4. Nasib guru swasta nelangsa
Lebih memprihantinkan lagi guru-guru sekolah swasta. Pengaturannya akan mengacu kepada Undang-Undang Nomor 13 Tahun 2003 tentang Ketenagakerjaan dan Undang-Undang Nomor 11 Tahun 2020 tentang Cipta Kerja. Tidak ada lagi kekhususan untuk dunia pendidikan dan profesi guru, melainkan disamakan penghasilannya dengan buruh.
Selain itu, Kemendikbudristek mengesampingkan atau tutup mata terhadap kondisi sekolah swasta di Tanah Air.
Unifah mengungkapkan tidak semua sekolah swasta kondisinya baik secara ekonomi. Banyak sekolah swasta yang kondisinya memprihatinkan, tetapi dilandasi semangat pengabdian yang tulus para pengurusnya, mereka tetap memberikan pelayanan pendidikan terbaik kepada peserta didik yang tidak mampu secara ekonomi.
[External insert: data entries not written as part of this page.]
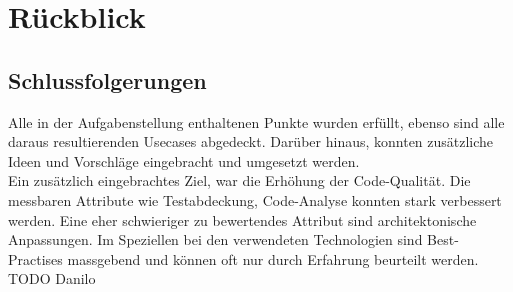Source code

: \chapter{Rückblick}

\section{Schlussfolgerungen}

Alle in der Aufgabenstellung enthaltenen Punkte wurden erfüllt, ebenso sind alle
daraus resultierenden Usecases abgedeckt. Darüber hinaus, konnten zusätzliche
Ideen und Vorschläge eingebracht und umgesetzt werden.\\
Ein zusätzlich eingebrachtes Ziel, war die Erhöhung der Code-Qualität. Die messbaren Attribute wie Testabdeckung, Code-Analyse konnten stark verbessert werden. Eine eher schwieriger zu bewertendes Attribut sind architektonische Anpassungen. Im Speziellen bei den verwendeten Technologien sind Best-Practises massgebend und können oft nur durch Erfahrung beurteilt werden. TODO Danilo


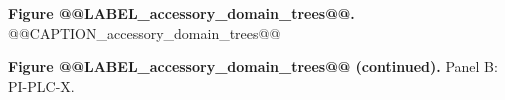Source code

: \clearpage
{\large\textbf{Figure @@LABEL_accessory_domain_trees@@.} @@CAPTION_accessory_domain_trees@@\par}
{\textbf{Figure @@LABEL_accessory_domain_trees@@ (continued).} Panel B: PI-PLC-X.\par}


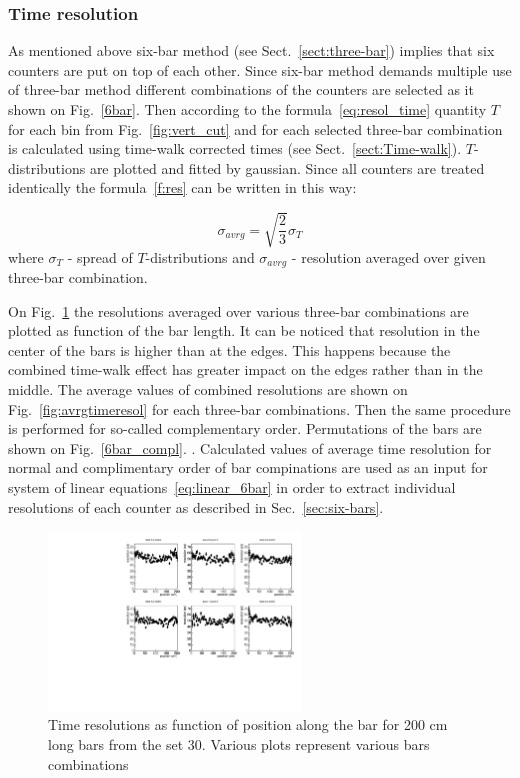 \subsubsection{Time resolution}

As mentioned above six-bar method (see Sect.~\ref{sect:three-bar}) implies that six counters are put on top of each other. Since six-bar method demands multiple use of three-bar method different combinations of the counters are selected  as it shown on Fig.~\ref{6bar}. Then according to the formula~\ref{eq:resol_time} quantity $T$ for each bin from Fig.~\ref{fig:vert_cut} and for each selected three-bar combination is calculated using time-walk corrected times (see Sect.~\ref{sect:Time-walk}). $T$-distributions are plotted and fitted by gaussian. Since all counters are treated identically the formula~\ref{f:res}
can be written in this way:

\begin{equation}
\sigma_{avrg} = \sqrt{\frac{2}{3}}\sigma_T
\end{equation}
where $\sigma_T$ - spread of $T$-distributions and $\sigma_{avrg}$ -  resolution averaged over given three-bar combination.

On Fig.~\ref{fig:timeresol} the resolutions averaged over various three-bar combinations are plotted as function of the bar length. It can be noticed that resolution in the center of the bars is higher than at the edges. This happens because the combined time-walk effect has greater impact on the edges rather than in the middle. The average values of combined resolutions are shown on Fig.~\ref{fig:avrgtimeresol} for each three-bar combinations.
Then the same procedure is performed  for so-called complementary order. Permutations of the bars are shown on Fig.~\ref{6bar_compl}. .
Calculated values of average time resolution for normal and complimentary order of bar compinations are used as an input for system of linear equations~\ref{eq:linear_6bar} in order to extract individual resolutions of each counter as described in Sec.~\ref{sec:six-bars}.


\begin{figure}[]
\centering
\includegraphics[width=0.6\textwidth]{gleb/fig_gleb_time_resol/resolution_203.pdf}
\caption{Time resolutions as function of position along the bar for 200 cm long bars from the set 30. Various plots represent various bars combinations\label{fig:timeresol}}
\end{figure}

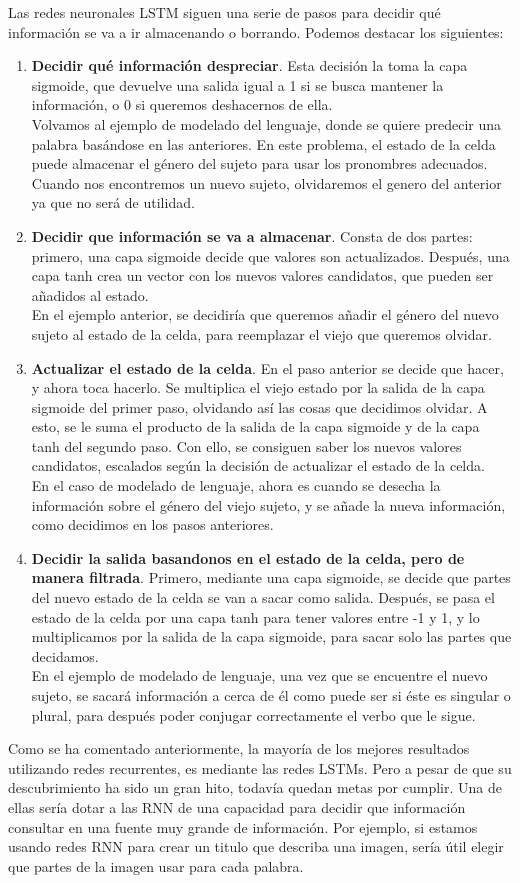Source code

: Las redes neuronales LSTM siguen una serie de pasos para decidir qué información se va a ir almacenando o borrando. Podemos destacar los siguientes:
\begin{enumerate}
\item \textbf{Decidir qué información despreciar}. Esta decisión la toma la capa sigmoide, que devuelve una salida igual a 1 si se busca mantener la información, o 0 si queremos deshacernos de ella.\\
Volvamos al ejemplo de modelado del lenguaje, donde se quiere predecir una palabra basándose en las anteriores. En este problema, el estado de la celda puede almacenar el género del sujeto para usar los pronombres adecuados. Cuando nos encontremos un nuevo sujeto, olvidaremos el genero del anterior ya que no será de utilidad.
\item \textbf{Decidir que información se va a almacenar}. Consta de dos partes: primero, una capa sigmoide decide que valores son actualizados. Después, una capa tanh crea un vector con los nuevos valores candidatos, que pueden ser añadidos al estado.\\
En el ejemplo anterior, se decidiría que queremos añadir el género del nuevo sujeto al estado de la celda, para reemplazar el viejo que queremos olvidar.
\item \textbf{Actualizar el estado de la celda}. En el paso anterior se decide que hacer, y ahora toca hacerlo. Se multiplica el viejo estado por la salida de la capa sigmoide del primer paso, olvidando así las cosas que decidimos olvidar. A esto, se le suma el producto de la salida de la capa sigmoide y de la capa tanh del segundo paso. Con ello, se consiguen saber los nuevos valores candidatos, escalados según la decisión de actualizar el estado de la celda.\\
En el caso de modelado de lenguaje, ahora es cuando se desecha la información sobre el género del viejo sujeto, y se añade la nueva información, como decidimos en los pasos anteriores.
\item \textbf{Decidir la salida basandonos en el estado de la celda, pero de manera filtrada}. Primero, mediante una capa sigmoide, se decide que partes del nuevo estado de la celda se van a sacar como salida. Después, se pasa el estado de la celda por una capa tanh para tener valores entre -1 y 1, y lo multiplicamos por la salida de la capa sigmoide, para sacar solo las partes que decidamos.\\
En el ejemplo de modelado de lenguaje, una vez que se encuentre el nuevo sujeto, se sacará información a cerca de él como puede ser si éste es singular o plural, para después poder conjugar correctamente el verbo que le sigue.
\end{enumerate}
Como se ha comentado anteriormente, la mayoría de los mejores resultados utilizando redes recurrentes, es mediante las redes LSTMs. Pero a pesar de que su descubrimiento ha sido un gran hito, todavía quedan metas por cumplir. Una de ellas sería dotar a las RNN de una capacidad para decidir que información consultar en una fuente muy grande de información. Por ejemplo, si estamos usando redes RNN para crear un titulo que describa una imagen, sería útil elegir que partes de la imagen usar para cada palabra.
\label{ch:teoria}
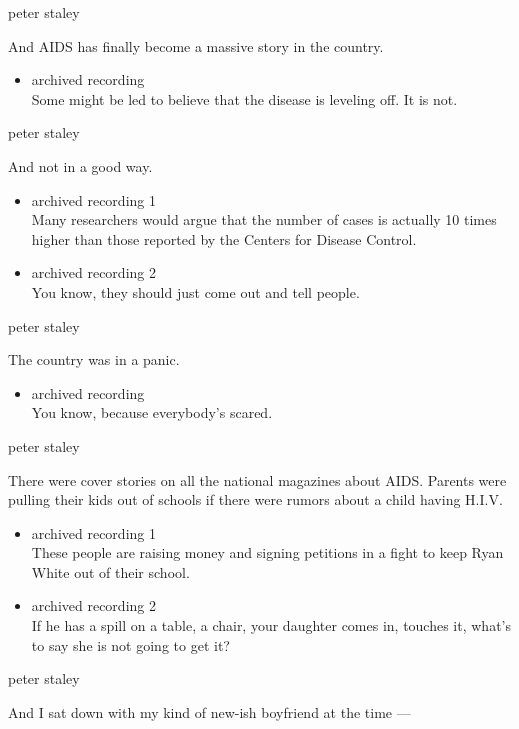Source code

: peter staley

And AIDS has finally become a massive story in the country.

\begin{itemize}
\tightlist
\item
  archived recording\\
  Some might be led to believe that the disease is leveling off. It is
  not.
\end{itemize}

peter staley

And not in a good way.

\begin{itemize}
\item
  archived recording 1\\
  Many researchers would argue that the number of cases is actually 10
  times higher than those reported by the Centers for Disease Control.
\item
  archived recording 2\\
  You know, they should just come out and tell people.
\end{itemize}

peter staley

The country was in a panic.

\begin{itemize}
\tightlist
\item
  archived recording\\
  You know, because everybody's scared.
\end{itemize}

peter staley

There were cover stories on all the national magazines about AIDS.
Parents were pulling their kids out of schools if there were rumors
about a child having H.I.V.

\begin{itemize}
\item
  archived recording 1\\
  These people are raising money and signing petitions in a fight to
  keep Ryan White out of their school.
\item
  archived recording 2\\
  If he has a spill on a table, a chair, your daughter comes in, touches
  it, what's to say she is not going to get it?
\end{itemize}

peter staley

And I sat down with my kind of new-ish boyfriend at the time ---

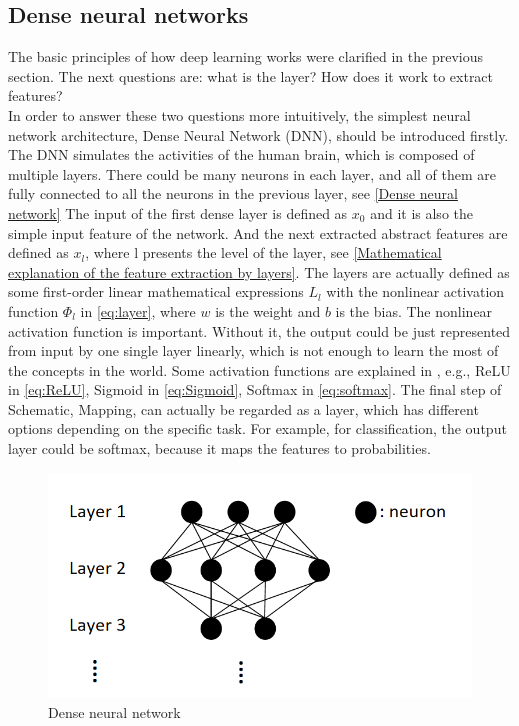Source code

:   \subsection{Dense neural networks}
  The basic principles of how deep learning works were clarified in the previous section. The next questions are: what is the layer? How does it work to extract features?\\
  In order to answer these two questions more intuitively, the simplest neural network architecture, Dense Neural Network (DNN)\cite{inproceedings}, should be introduced firstly. 
  The DNN simulates the activities of the human brain, which is composed of multiple layers. There could be many neurons in each layer, and all of them are fully connected to 
  all the neurons in the previous layer, see \autoref{Dense neural network}
  The input of the first dense layer is defined as $x_{0}$ and it is also the simple input feature of the network. And the next extracted abstract features are defined as $x_{l}$, 
  where l presents the level of the layer, see \autoref{Mathematical explanation of the feature extraction by layers}.
  The layers are actually defined as some first-order linear mathematical expressions $L _{l}$ with the nonlinear activation function $\Phi_{l}$ in \autoref{eq:layer}, 
  where $w$ is the weight and $b$ is the bias. The nonlinear activation function is important. Without it, the output could be just represented from input by one single layer linearly,
  which is not enough to learn the most of the concepts in the world. Some activation functions are explained in \cite{0706bf17a845490688ef4d7d19df65ba}, e.g., ReLU in \autoref{eq:ReLU}, 
  Sigmoid in \autoref{eq:Sigmoid}, Softmax in \autoref{eq:softmax}. The final step of Schematic, Mapping, can actually be regarded as a layer, which has different options depending on 
  the specific task. For example, for classification, the output layer could be softmax, because it maps the features to probabilities. 
  \begin{figure}
    \centering
    \includegraphics[width=0.6\linewidth]{example_images/DNN}
    \caption{Dense neural network}
    \label{Dense neural network}
  \end{figure}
Kemendikbudristek memang menjanjikan akan memberikan tambahan biaya operasional sekolah (BOS) kepada sekolah-sekolah swasta tersebut.
PGRI berpendapat BOS itu adalah anggaran dari peserta didik untuk peserta didik, penggunaannya adalah untuk meningkatkan kualitas layanan pendidikan di sekolah, bukan diperuntukkan bagi gaji guru.
5. TPG harus tetap ada, PPG dibuat mudah
PB PGRI meminta agar TPG tetap diberikan kepada guru dan dinyatakan secara tegas dalam UU Sisdiknas. PGRI sangat setuju dan berkomitmen untuk mendukung Kemendikbudristek dalam meningkatkan kompetensi dan profesionalisme guru.
Oleh karena itu PPG tidak dilakukan dengan metode yang rumit. Namun, melihat kompetensi dan profesionalisme guru di kelas. Sertifikasi harus merupakan bagian integral dari pengembangan profesi guru. Guru harus terus-menerus mendapat pelatihan terstruktur yang diselenggararakan oleh lembaga khusus dan profesional.
Jadi, tambah Unifah, untuk meningkatkan kesejahteraan guru, sudah selayaknya TPG tidak dihapuskan. Sumentara, untuk meningkatkan kualitas guru, sistem pembinaan profesi yang harus diperbaiki.
Melalui kedua langkah tersebut, PGRI mengharapkan akan tercipta guru-guru yang sejahtera dan berkualitas sehingga akan membawa kemajuan bagi Indonesia.
Unifah mengingatkan pemerintah bahwa PGRI akan terus berjuang demi kemaslahatan guru. Sebab, PGRI memiliki berbagai argumentasi yang bisa dipertanggungjawabkan secara historis, filosofis, akademis, dan empiris mengenai urgensi TPG bagi keberlangsungan profesi guru.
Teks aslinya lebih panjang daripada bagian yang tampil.